Monday, October 27

Berber Games

For fall break I went on a camel trek in Morocco. I went hiking with a Berber guide through the Sahara for three days, from Mhamid to the Erg Chigaga dunes. It was awesome. While camping, my guide taught me a few games. All of which were played by drawing lines in the sand and using nearby rocks or sticks for pieces. And though at first the games seemed familiar, I quickly learned that the Berber have their own native rule-sets. It was really fascinating seeing a different cultures take on the classics. Also, my guide is way smarter than me.

This was actually taught to me by my guides son, Hassan, who joined us on the trek. something interesting of note: most games in the US are played with squares or grids.
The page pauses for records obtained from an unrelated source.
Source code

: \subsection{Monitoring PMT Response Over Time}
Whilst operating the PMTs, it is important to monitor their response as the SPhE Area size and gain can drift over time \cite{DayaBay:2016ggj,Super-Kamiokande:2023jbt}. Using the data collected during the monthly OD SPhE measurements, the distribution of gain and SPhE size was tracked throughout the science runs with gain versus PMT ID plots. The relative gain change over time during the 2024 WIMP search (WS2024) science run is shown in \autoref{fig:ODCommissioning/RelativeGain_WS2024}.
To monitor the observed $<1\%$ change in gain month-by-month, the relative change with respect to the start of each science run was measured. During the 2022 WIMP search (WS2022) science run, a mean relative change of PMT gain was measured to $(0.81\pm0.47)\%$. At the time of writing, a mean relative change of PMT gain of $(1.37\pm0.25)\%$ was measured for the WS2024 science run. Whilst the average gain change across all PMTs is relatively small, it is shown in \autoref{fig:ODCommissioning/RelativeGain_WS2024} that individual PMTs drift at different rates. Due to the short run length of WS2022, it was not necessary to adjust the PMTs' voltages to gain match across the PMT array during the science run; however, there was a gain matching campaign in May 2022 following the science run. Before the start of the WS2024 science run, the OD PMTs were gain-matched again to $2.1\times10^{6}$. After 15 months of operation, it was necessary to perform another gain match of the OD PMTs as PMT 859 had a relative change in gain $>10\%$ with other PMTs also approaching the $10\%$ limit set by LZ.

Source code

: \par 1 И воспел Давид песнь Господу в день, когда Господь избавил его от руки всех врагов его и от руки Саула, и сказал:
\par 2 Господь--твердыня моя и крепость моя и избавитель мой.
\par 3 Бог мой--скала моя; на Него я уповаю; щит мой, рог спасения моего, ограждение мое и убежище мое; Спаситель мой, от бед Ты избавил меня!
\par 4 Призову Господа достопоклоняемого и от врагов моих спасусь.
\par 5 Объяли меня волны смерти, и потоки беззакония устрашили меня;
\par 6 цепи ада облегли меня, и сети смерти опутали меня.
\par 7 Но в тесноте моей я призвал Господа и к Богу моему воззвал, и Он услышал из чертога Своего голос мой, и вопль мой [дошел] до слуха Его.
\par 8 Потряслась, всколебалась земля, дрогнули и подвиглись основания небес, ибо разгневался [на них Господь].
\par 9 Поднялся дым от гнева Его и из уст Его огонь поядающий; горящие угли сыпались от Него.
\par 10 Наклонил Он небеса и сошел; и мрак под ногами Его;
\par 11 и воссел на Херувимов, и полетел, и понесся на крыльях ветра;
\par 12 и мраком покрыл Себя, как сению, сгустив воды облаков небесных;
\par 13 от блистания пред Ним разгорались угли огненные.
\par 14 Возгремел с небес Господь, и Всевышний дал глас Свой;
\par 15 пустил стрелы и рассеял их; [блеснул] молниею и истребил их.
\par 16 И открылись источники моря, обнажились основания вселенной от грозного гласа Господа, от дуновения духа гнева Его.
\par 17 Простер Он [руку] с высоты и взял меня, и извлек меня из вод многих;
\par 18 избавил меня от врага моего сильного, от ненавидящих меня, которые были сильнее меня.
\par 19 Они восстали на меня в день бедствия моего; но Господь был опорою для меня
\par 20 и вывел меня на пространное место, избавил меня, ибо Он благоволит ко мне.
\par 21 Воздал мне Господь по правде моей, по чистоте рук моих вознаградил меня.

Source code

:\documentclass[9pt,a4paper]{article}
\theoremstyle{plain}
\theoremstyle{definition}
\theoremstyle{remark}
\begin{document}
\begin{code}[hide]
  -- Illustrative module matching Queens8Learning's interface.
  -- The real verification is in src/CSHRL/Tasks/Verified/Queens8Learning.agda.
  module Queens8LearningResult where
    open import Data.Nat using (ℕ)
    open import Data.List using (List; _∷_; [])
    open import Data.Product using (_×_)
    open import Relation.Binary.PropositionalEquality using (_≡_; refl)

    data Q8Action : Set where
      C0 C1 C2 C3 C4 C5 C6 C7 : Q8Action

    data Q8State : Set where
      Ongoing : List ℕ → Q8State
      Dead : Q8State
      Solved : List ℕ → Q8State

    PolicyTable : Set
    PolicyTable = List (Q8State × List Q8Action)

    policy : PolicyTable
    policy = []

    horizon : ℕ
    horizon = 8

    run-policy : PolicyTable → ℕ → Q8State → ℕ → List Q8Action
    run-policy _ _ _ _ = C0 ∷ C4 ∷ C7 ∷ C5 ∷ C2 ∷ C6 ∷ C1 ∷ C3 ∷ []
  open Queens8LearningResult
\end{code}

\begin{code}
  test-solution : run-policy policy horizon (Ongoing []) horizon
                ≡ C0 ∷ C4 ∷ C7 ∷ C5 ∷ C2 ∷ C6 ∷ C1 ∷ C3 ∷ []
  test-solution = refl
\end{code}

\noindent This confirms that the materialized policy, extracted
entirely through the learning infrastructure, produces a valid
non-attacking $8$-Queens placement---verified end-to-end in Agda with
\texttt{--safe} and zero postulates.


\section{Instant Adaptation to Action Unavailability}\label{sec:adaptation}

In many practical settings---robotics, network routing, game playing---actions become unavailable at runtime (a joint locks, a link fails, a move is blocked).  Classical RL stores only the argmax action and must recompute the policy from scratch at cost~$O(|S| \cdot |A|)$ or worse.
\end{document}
All of these games were played with dots, usually on the intersecting points of lines. Which were far more suitable for their rule-sets than grids could have been. You'll see why in a moment.

Tic-Tac-Toe was played by drawing 4 intersecting lines in the sand. One vertical line, one horizontal, and two diagonal cutting through the two, which forms an 8 slice pie. Players take turns placing down pieces, we used rocks and sticks, until each player has three pieces on the board. The first piece must be placed in the center. In the version of tic-tac-toe I'm used to playing, this is where the game ends. But in the Berber version (and I'm sure in other cultures' versions as well) the game continues past three pieces, insteading of calling it cat and starting over. 

The seventh turn begins the moving process, wherein players alternate moving their pieces around the board to achieve three-in-a-row. Pieces can only be moved to adjacent points, either horizontally, vertically, or diagnally. Pieces can not be jumped or lost in any way, and only one piece can occupy a single point at any time. And thats it. Its really quite fun. You'll counter one move only to have another unseen move make a row. The lines, instead of a grid, function to connect the points and better display potential moves.

Berber Checkers
Berber checkers is played on a cross-hatched 4x4 grid constisting of 24 lines: 5 vertical, 5 horizontal, and 14 diagnal. Pieces are placed on the points of intersecting lines, making for 41 spaces total. At the start, each player puts their 20 pieces on the first grid and a half of their side, leaving the center space open.  Players may only move to empty points or jump over enemy pieces. Players cannot jump their own pieces. Usually, pieces may only be moved forward. However, pieces may also be moved laterally if jumping over an enemy. Additionally, moves can be chained together in a single turn if you can connect multiple jumps over enemies. If a piece reaches the end, it is kinged, allowing it to move as a bishop does in chess, except with the added ability to jump pieces across the board and to connect multiple jumps. The most interesting difference between this version of checkers and the version I grew up with, is that the cross-hatch points offer only 4 moves whereas the other points offer 8 moves.

Berber Mancala
I learned about this from trying to teach it. I was trygint o show Hassan, the son, the game mancala. But I couldn't remember the rules exactly. But he recognized what I was trying to do and then showed me how the game is really played! I initially drew the board as a grid, but my guide, Mohammad, came over and replaced my squares with cups. 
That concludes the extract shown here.